= Beginning of Section =
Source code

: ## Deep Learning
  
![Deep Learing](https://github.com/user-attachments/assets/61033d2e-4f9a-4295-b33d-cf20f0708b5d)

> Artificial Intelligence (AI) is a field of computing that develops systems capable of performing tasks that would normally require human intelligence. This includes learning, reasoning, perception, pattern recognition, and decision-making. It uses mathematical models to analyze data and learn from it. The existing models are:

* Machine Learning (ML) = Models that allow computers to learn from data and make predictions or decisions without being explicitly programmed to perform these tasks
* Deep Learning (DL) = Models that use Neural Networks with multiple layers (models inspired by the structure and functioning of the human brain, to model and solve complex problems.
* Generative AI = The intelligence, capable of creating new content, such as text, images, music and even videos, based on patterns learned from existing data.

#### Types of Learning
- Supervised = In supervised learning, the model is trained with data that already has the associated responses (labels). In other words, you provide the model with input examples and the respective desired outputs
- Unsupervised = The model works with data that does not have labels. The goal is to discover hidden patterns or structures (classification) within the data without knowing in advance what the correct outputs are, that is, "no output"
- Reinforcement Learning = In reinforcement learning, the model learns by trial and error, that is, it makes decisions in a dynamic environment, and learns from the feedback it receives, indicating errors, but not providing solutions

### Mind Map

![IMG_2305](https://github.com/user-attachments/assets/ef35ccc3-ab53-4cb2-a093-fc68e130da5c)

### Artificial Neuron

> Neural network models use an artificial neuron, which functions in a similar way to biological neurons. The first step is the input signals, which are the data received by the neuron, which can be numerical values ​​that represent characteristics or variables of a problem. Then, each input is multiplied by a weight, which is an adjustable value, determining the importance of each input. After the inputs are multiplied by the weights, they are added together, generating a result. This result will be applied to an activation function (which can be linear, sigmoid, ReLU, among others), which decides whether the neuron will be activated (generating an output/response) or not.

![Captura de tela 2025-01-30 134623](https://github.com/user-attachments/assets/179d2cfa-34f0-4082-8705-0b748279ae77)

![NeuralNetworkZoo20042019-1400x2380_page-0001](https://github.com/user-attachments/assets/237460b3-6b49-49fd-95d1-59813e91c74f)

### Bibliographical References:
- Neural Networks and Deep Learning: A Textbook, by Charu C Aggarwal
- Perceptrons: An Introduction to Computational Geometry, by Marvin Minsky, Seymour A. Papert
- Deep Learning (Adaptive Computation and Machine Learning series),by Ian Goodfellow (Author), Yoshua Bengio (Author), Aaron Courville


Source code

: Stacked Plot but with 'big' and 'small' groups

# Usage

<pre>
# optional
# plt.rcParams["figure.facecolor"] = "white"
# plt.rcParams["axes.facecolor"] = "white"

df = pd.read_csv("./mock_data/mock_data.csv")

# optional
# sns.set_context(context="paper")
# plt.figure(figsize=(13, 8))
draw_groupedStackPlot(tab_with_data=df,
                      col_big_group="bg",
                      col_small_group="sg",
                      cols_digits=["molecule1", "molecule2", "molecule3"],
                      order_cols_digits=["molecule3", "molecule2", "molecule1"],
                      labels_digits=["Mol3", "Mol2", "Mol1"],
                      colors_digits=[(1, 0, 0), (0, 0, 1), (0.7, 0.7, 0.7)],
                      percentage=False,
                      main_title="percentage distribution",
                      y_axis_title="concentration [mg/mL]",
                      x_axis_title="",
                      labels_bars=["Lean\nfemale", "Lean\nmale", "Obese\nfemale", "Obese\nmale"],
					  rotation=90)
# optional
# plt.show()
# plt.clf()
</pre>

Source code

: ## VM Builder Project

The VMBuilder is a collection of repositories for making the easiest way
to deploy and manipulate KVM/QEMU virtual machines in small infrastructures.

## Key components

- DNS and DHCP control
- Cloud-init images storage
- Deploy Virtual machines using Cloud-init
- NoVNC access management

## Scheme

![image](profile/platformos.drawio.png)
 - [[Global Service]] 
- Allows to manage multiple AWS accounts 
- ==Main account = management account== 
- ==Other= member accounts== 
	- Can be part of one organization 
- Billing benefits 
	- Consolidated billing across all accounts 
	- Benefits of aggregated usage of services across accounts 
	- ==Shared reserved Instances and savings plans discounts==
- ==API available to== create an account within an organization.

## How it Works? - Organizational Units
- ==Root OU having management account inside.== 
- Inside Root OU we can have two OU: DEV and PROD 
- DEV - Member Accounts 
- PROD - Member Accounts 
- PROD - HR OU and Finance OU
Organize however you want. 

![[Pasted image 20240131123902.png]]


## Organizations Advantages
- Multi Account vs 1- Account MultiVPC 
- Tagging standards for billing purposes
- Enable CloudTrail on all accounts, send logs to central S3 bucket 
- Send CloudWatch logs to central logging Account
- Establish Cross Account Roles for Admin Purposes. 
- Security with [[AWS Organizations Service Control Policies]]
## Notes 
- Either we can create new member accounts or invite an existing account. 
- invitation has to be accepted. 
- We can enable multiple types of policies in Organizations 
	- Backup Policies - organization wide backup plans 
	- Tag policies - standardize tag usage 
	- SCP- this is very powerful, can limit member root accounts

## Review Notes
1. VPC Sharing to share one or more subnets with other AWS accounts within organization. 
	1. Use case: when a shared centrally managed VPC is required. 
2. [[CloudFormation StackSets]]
= End of Section =
The answer must be every line of the entries that includes the word "assets".

(Task result)
![Deep Learing](https://github.com/user-attachments/assets/61033d2e-4f9a-4295-b33d-cf20f0708b5d)
![IMG_2305](https://github.com/user-attachments/assets/ef35ccc3-ab53-4cb2-a093-fc68e130da5c)
![Captura de tela 2025-01-30 134623](https://github.com/user-attachments/assets/179d2cfa-34f0-4082-8705-0b748279ae77)
![NeuralNetworkZoo20042019-1400x2380_page-0001](https://github.com/user-attachments/assets/237460b3-6b49-49fd-95d1-59813e91c74f)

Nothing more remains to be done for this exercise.